Once we know there is a problem, the second step is to get a clear description of the symptoms (which will hopefully lead us to an actual technical definition of the problem). And herein lies one of the biggest headaches for a troubleshooter, because the reports we get are often vague, inaccurate or misleading. An important skill for the troubleshooter is therefore the ability to extract accurate information from the people reporting the problem, to get detailed descriptions, and weed out what is just plain wrong.
There are various reasons why we can't simply trust early problem reporting, some of which has to do with exactly who is making the report. In particular, getting people to concentrate on describing the symptoms rather than jumping to conclusions can be a real chore. Here are some common issues I see frequently with problem reporting:
- End users frequently tend to describe what they feel rather than what they see, and to generalize - a lot. Descriptions such as "Everything is slow" are common. Users who can't get to a specific web site sometimes report that "The Internet is down."
- People who have experienced one kind of problem in the past sometimes think that every new problem is the same as the old one. A recent example occurred at my office when the users of an externally hosted web application experienced extreme slowness and broken app sessions due to packet loss along the path to the external hosting site. A couple of weeks after that was resolved, there were problems with a server hosting the application, and it was reported to my team that the network problem had come back, despite the fact that the symptoms were different (and that users were getting server-side error messages displayed onscreen).
- There may be one or more "human layers" between the people with the problem and the people troubleshooting, and they can muddy the waters. For example, many of our problems come to us by way of a helpdesk which takes problem calls. They provide a vital function, but inexperienced or untrained personnel may not ask the right questions, or they may provide their own interpretation before passing along the report.

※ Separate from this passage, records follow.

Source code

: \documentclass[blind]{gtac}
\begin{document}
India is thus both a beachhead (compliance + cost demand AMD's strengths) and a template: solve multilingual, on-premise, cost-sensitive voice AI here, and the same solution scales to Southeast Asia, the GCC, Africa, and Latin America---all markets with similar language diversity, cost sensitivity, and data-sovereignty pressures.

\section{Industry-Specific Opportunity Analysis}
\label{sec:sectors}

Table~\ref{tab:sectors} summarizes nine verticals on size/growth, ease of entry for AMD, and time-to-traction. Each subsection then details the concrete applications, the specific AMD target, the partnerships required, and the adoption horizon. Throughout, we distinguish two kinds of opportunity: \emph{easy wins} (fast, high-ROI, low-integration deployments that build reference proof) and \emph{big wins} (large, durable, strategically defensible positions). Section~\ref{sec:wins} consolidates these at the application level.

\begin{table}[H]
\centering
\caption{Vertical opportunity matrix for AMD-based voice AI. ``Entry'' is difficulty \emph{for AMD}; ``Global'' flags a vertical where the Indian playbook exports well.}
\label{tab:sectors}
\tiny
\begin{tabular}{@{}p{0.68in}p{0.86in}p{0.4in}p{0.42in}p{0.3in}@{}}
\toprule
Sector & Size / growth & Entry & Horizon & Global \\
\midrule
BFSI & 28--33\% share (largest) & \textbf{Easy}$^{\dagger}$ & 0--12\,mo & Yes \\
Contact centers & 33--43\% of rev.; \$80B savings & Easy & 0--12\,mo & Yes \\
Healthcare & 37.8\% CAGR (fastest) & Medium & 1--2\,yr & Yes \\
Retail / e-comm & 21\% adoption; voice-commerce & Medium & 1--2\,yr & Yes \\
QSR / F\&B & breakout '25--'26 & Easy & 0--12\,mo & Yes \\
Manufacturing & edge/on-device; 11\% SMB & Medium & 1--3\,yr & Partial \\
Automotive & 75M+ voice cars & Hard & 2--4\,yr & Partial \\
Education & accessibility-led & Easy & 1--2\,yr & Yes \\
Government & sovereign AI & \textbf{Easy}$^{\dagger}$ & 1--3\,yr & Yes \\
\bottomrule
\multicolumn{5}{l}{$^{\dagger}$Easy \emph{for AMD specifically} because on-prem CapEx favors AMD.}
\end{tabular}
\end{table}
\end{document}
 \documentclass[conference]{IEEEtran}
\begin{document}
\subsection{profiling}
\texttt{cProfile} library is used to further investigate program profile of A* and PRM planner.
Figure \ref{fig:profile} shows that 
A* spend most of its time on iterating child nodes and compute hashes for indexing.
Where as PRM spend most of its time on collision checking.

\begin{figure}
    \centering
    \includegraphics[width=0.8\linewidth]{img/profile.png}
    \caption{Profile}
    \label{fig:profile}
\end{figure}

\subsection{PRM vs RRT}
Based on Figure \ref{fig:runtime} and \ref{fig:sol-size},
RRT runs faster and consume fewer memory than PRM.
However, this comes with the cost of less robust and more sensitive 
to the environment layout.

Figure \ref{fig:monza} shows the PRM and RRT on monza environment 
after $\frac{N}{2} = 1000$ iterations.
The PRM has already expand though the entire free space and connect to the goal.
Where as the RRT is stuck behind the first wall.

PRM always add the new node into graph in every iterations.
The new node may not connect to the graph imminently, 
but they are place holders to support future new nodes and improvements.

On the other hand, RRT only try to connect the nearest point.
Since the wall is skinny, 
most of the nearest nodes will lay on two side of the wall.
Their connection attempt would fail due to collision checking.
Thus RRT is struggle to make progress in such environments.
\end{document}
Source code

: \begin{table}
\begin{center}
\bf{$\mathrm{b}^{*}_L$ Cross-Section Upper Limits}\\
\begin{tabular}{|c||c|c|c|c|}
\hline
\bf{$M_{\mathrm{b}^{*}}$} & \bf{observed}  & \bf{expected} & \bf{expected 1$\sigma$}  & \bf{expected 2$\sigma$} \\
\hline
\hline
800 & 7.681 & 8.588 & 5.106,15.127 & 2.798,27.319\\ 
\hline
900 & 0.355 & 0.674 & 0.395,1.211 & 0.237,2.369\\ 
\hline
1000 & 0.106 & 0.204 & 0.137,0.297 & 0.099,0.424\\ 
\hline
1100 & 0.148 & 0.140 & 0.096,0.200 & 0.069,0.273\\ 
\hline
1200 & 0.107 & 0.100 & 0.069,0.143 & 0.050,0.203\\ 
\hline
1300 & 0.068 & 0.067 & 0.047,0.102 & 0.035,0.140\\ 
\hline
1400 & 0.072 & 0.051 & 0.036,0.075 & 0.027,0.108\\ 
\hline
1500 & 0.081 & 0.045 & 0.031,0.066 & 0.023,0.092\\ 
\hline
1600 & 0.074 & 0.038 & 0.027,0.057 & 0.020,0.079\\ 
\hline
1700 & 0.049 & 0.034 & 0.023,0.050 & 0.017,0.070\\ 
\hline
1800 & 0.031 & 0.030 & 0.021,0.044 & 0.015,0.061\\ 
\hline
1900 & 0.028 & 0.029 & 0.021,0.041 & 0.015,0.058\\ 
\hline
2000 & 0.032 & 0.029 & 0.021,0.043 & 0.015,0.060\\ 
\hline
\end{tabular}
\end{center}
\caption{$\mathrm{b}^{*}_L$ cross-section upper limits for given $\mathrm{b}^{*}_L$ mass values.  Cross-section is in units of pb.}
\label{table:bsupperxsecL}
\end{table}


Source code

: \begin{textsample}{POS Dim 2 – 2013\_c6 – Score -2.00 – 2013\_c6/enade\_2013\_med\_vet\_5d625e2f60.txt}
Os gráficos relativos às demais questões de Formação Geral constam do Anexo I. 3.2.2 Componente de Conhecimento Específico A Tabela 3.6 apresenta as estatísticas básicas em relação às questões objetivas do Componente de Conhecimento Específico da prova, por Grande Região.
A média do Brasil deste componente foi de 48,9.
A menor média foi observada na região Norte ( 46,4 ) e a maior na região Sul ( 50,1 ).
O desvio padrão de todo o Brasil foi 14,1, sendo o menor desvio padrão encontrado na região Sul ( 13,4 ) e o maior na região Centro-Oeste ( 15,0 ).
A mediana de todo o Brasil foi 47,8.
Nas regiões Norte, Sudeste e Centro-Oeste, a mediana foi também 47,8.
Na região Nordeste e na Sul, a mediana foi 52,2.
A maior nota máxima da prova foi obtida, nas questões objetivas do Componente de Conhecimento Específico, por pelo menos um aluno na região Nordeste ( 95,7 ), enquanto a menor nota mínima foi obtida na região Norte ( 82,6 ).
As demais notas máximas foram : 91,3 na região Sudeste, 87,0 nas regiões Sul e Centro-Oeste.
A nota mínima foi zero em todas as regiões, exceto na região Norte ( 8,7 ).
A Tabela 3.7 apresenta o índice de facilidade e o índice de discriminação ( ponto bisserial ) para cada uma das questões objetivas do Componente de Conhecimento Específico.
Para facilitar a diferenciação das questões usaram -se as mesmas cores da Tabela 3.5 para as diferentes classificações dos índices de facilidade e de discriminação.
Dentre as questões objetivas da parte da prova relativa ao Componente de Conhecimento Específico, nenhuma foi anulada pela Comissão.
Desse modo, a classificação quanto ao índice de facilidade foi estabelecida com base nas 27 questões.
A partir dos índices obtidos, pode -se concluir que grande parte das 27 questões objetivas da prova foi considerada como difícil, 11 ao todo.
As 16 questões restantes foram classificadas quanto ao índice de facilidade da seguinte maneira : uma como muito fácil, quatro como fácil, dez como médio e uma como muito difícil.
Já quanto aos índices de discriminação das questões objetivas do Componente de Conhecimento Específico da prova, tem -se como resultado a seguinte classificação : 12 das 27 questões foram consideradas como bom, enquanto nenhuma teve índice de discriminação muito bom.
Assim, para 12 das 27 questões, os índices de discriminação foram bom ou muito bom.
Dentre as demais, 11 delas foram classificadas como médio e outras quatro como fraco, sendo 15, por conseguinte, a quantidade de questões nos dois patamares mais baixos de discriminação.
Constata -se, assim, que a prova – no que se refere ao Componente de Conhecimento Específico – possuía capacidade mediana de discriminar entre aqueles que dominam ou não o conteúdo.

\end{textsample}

- People sometimes report inaccurate information, and once it's been reported it may be hard to correct. In the case described above where users were having trouble with performance of an external site, a manager who received initial complaints from his users concluded that only users of Windows XP and older versions of Internet Explorer were affected, but that users on Windows 7 and newer browsers were fine. This incorrect information was the result of failing to gather enough data before calling the helpdesk - but it went into the ticket. The problem got kicked around for several days by other areas before landing in my team's lap, but although the manager had learned during that time that his Windows 7 users were indeed affected, that information never made it into the problem ticket. Our team started the troubleshooting process with inaccurate information.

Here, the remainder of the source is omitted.